Anna Dobbins of WYFF News 4 TV station said the shots “were all fired at once” like it was “just one sound.”
“His arms flexed,” Dobbins said. “There was something in his midsection that moved — I’m not necessarily going to call them breaths, I don’t really know — but there was some movement that went on there for two or three seconds.”
“It was very fast,” she said. “I did see a splash of blood when the bullets entered his body. It was not a huge amount, but there was a splash.”
Sigmon, who confessed to the 2001 murders of David and Gladys Larke and admitted his guilt at trial, had asked the Supreme Court for a last-minute stay of execution but it was denied.
South Carolina Governor Henry McMaster also rejected his appeal for clemency.
South Carolina Department of Corrections (SCDC), where death row inmate Brad Sigmon, 67, was executed by a three-person firing squad. — Reuters pic
‘Impossible’ position
Sigmon had a choice between lethal injection, the firing squad or the electric chair.
King, his lawyer, said Sigmon had chosen the firing squad after being placed in an “impossible” position, forced to decide how he would die.
The electric chair “would burn and cook him alive,” he said, but the alternative was “just as monstrous.”
“If he chose lethal injection, he risked the prolonged death suffered by all three of the men South Carolina has executed since September,” King said.
The last firing squad execution in the United States was in Utah in 2010, which also carried out two others, one in 1996 and one in 1977.
The 1977 execution of convicted murderer Gary Gilmore was the basis for the 1979 book “The Executioner’s Song” by Norman Mailer.
The vast majority of US executions have been done by lethal injection since the Supreme Court reinstated the death penalty in 1976.
Alabama has carried out four executions recently using nitrogen gas, which has been denounced by UN experts as cruel and inhumane.
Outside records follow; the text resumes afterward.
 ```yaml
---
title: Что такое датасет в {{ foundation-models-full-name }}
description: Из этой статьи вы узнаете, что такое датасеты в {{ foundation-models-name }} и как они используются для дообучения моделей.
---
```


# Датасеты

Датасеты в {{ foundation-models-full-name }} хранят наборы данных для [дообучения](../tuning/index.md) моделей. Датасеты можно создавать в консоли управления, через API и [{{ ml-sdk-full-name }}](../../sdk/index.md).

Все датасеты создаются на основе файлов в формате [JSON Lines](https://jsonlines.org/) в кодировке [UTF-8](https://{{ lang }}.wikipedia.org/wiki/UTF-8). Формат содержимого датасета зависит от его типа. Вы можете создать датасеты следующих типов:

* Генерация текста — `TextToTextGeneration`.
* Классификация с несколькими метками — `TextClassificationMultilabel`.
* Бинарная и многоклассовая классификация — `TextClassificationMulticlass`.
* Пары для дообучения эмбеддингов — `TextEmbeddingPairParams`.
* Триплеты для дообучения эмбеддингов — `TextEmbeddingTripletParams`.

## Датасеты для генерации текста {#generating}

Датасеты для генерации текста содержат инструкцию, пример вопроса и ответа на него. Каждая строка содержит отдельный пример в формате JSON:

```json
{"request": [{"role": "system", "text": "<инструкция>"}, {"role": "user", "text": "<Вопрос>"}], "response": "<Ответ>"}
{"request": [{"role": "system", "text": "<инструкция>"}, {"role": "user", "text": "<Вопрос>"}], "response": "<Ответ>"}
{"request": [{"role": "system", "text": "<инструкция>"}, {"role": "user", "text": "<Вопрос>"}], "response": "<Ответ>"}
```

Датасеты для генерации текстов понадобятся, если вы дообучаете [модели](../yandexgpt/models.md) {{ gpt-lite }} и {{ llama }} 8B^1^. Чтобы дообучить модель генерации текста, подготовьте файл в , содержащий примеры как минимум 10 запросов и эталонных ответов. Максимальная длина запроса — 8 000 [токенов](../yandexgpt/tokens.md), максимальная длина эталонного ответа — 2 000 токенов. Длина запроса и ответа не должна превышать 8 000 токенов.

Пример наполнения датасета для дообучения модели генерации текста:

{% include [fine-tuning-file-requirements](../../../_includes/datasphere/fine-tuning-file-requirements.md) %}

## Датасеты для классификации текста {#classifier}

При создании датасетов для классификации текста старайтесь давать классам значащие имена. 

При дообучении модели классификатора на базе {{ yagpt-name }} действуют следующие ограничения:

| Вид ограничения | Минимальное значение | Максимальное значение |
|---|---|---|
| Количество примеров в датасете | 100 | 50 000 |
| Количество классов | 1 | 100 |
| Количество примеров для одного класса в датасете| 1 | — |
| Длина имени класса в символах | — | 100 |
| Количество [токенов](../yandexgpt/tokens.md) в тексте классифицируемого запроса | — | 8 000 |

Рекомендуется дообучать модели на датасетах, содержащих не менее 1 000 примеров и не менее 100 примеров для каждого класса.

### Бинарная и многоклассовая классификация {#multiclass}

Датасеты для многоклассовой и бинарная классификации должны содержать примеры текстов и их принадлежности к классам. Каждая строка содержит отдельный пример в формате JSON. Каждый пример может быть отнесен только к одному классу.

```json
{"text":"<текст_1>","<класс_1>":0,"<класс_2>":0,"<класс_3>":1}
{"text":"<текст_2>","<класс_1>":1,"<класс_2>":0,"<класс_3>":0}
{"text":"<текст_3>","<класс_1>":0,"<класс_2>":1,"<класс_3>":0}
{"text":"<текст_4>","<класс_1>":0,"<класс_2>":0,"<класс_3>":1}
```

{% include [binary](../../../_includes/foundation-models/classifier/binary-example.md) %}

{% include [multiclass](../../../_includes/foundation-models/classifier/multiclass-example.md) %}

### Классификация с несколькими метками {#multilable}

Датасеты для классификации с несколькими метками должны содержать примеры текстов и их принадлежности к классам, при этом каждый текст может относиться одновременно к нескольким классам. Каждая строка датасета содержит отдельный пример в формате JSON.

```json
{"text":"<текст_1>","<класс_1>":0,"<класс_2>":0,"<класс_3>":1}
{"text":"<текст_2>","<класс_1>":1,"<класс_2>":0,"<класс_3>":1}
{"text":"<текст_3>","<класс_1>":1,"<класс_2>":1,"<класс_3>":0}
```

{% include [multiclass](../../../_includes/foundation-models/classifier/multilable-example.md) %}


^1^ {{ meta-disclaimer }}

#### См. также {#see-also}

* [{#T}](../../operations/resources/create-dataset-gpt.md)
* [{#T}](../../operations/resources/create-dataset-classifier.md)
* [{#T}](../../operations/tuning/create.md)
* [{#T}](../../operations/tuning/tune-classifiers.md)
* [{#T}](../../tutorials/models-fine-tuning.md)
The execution is performed by pumping nitrogen gas into a facemask, causing the prisoner to suffocate.
Three other states — Idaho, Mississippi and Oklahoma — have joined South Carolina and Utah in authorising the use of firing squads.
There have been six executions in the United States so far this year following 25 last year.
The death penalty has been abolished in 23 of the 50 US states, while three others — California, Oregon and Pennsylvania — have moratoriums in place.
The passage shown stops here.